**DATA EXTRACTS:**
- - - - - - -
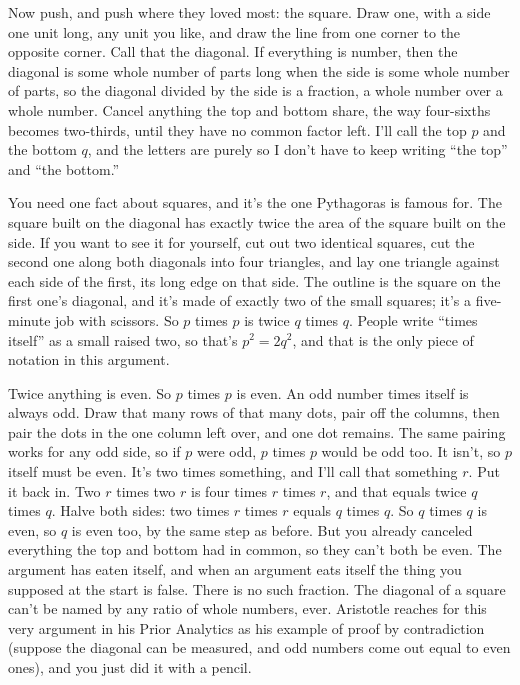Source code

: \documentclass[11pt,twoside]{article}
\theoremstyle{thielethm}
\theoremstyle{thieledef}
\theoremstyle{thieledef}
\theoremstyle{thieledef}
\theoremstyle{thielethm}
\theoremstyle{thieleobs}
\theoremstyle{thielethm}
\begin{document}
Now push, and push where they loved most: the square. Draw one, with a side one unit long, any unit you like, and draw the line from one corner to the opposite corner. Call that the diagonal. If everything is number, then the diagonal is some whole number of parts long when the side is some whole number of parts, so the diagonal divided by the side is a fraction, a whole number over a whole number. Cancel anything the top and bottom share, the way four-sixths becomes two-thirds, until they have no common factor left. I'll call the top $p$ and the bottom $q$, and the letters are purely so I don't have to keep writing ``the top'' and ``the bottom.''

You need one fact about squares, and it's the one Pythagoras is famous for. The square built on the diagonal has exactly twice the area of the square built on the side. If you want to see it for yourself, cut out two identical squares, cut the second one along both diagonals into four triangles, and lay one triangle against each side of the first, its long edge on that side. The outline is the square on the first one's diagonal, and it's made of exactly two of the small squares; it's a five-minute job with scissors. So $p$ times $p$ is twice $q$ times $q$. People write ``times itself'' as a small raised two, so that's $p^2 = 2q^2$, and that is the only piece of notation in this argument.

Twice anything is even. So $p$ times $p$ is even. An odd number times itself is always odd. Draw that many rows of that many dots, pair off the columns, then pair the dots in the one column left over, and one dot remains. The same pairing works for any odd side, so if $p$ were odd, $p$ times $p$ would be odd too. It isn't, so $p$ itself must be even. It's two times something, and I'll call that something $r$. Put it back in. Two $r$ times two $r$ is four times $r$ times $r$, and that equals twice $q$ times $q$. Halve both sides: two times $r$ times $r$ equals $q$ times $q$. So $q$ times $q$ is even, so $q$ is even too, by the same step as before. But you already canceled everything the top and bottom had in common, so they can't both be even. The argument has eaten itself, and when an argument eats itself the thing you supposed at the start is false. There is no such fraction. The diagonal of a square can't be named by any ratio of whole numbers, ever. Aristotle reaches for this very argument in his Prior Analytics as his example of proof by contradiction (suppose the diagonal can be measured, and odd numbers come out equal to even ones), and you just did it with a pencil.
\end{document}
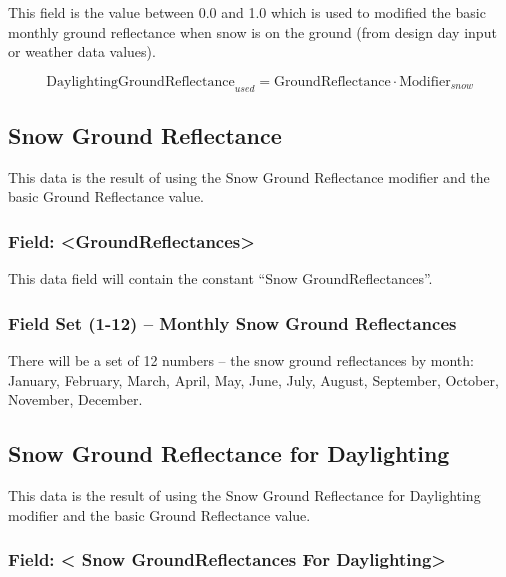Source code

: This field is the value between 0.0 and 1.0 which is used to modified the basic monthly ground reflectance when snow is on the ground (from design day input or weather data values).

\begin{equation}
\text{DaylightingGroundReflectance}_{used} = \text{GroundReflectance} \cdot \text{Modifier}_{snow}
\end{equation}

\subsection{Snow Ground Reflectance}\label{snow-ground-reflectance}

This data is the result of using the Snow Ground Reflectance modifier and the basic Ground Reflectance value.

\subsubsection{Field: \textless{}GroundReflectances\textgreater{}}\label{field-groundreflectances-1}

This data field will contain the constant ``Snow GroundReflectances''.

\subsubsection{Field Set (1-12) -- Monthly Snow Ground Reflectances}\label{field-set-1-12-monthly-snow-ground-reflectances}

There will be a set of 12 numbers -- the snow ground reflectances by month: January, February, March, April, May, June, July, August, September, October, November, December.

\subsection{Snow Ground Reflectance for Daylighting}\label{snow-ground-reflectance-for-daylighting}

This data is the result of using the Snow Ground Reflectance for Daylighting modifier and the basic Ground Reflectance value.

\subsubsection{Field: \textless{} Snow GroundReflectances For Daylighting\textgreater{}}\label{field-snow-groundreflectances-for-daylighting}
- - - - - - -
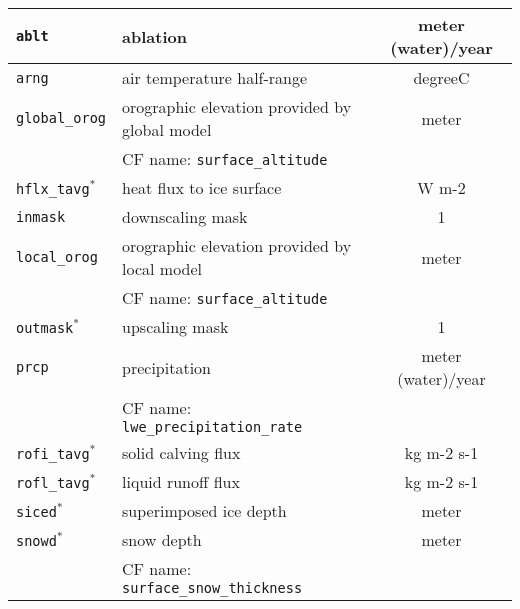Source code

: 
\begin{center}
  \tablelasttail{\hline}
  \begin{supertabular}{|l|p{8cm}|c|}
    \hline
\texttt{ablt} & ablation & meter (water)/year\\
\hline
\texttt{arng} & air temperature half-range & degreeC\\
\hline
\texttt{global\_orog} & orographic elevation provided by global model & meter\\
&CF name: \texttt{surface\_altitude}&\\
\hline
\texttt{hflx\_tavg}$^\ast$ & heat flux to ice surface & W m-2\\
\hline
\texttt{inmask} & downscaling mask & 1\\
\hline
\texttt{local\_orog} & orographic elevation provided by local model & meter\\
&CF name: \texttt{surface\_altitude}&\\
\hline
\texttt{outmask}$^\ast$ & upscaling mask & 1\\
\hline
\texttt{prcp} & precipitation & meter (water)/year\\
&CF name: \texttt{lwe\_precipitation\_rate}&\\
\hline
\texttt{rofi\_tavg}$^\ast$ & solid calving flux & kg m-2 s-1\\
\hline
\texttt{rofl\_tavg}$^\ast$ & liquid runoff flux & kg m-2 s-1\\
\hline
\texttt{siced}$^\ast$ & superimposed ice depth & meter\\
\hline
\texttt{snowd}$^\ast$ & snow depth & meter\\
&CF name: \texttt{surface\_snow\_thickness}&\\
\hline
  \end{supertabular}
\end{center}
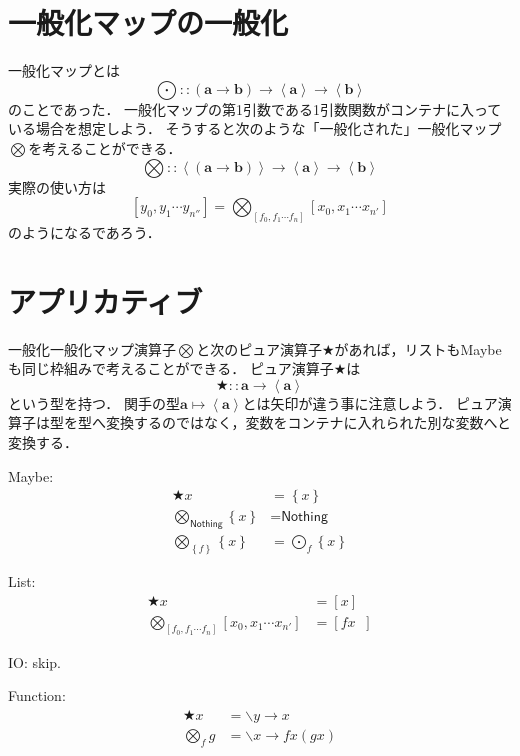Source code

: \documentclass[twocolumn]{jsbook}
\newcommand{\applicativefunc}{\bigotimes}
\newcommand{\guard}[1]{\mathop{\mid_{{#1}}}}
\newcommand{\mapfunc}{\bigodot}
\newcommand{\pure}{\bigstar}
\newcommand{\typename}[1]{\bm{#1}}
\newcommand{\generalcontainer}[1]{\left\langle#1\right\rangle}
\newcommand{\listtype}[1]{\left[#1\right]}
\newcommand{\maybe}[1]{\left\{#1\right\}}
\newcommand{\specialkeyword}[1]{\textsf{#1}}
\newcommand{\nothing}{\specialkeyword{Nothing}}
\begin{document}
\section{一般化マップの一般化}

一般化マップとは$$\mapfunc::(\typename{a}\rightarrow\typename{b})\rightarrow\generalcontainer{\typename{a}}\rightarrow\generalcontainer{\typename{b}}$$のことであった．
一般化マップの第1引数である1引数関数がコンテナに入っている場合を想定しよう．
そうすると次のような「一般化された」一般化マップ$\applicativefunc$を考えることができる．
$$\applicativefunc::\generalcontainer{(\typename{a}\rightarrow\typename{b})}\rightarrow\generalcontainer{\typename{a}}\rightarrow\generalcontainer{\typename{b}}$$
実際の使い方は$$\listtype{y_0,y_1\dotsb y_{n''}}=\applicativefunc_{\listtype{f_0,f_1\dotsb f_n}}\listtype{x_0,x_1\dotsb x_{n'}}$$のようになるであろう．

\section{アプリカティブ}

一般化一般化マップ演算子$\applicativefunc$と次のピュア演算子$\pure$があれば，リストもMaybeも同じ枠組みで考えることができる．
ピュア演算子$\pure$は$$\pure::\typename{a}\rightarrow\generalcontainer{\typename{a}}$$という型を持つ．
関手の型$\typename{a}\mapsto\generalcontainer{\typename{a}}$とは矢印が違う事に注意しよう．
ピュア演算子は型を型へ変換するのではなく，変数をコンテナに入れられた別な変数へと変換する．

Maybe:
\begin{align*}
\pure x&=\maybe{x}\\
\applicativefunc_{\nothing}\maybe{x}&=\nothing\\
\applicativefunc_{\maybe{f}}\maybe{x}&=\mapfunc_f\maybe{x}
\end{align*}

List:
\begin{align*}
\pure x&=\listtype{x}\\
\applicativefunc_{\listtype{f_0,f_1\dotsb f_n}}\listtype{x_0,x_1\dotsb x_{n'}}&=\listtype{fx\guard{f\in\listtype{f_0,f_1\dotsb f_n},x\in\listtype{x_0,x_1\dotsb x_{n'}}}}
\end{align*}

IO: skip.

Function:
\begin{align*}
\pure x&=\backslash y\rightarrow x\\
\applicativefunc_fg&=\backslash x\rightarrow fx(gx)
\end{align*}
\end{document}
- - - - - - -
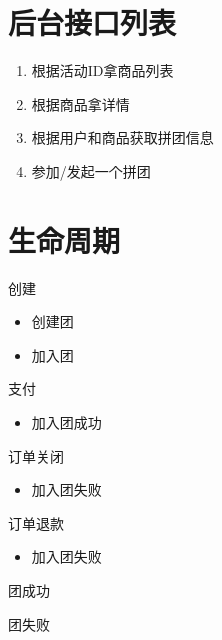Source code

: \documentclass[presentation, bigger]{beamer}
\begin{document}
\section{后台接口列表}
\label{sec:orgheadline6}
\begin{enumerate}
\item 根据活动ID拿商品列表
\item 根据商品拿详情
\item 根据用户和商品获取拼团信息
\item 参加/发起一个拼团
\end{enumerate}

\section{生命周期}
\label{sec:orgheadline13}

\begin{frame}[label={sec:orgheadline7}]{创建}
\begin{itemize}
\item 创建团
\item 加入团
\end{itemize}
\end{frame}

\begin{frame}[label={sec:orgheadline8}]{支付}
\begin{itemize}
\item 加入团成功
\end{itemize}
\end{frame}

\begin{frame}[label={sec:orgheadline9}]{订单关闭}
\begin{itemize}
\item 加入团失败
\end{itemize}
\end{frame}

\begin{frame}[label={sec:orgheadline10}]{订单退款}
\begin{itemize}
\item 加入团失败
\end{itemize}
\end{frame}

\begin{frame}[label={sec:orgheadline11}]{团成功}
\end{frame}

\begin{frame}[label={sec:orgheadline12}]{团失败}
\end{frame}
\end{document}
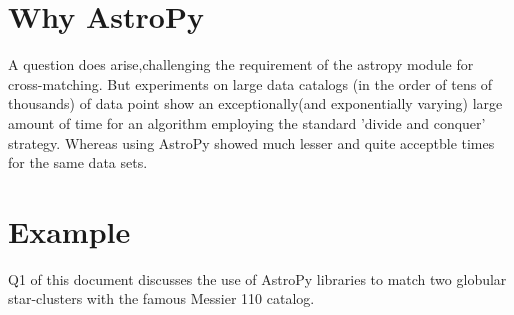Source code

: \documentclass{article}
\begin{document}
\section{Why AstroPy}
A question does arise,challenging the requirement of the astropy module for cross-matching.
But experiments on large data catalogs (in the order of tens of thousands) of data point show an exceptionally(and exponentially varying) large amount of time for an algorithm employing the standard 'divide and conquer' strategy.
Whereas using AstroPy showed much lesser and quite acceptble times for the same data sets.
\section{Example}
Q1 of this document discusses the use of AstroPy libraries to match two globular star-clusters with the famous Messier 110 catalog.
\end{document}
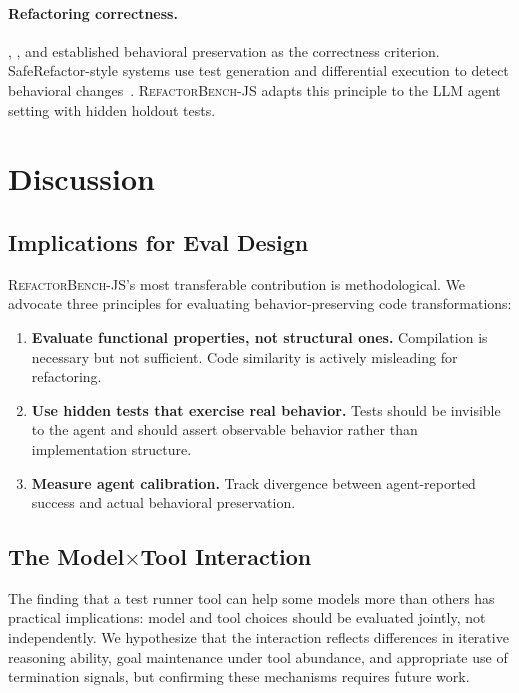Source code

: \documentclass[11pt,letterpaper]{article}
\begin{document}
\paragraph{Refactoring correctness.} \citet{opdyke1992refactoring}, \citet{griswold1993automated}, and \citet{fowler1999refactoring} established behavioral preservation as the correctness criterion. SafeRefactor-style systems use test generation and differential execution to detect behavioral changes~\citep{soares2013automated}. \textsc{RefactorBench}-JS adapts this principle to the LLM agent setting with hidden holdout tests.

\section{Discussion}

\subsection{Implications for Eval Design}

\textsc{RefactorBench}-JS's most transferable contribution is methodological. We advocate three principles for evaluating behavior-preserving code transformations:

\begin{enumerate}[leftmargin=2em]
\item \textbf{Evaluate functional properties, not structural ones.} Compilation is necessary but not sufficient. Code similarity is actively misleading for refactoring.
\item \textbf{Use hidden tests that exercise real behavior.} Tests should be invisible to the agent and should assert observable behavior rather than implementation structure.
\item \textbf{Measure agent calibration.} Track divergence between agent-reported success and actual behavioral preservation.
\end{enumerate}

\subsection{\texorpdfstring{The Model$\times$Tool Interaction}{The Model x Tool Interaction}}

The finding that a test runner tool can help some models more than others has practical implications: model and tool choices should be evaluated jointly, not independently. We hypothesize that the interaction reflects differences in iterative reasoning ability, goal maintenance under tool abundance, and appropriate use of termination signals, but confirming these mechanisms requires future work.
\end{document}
- - - - - - -
Every line in the data that holds the string "between" should be copied.

**EXERCISE RESPONSE:**
: This field is the value between 0.0 and 1.0 which is used to modified the basic monthly ground reflectance when snow is on the ground (from design day input or weather data values).
\item \textbf{Measure agent calibration.} Track divergence between agent-reported success and actual behavioral preservation.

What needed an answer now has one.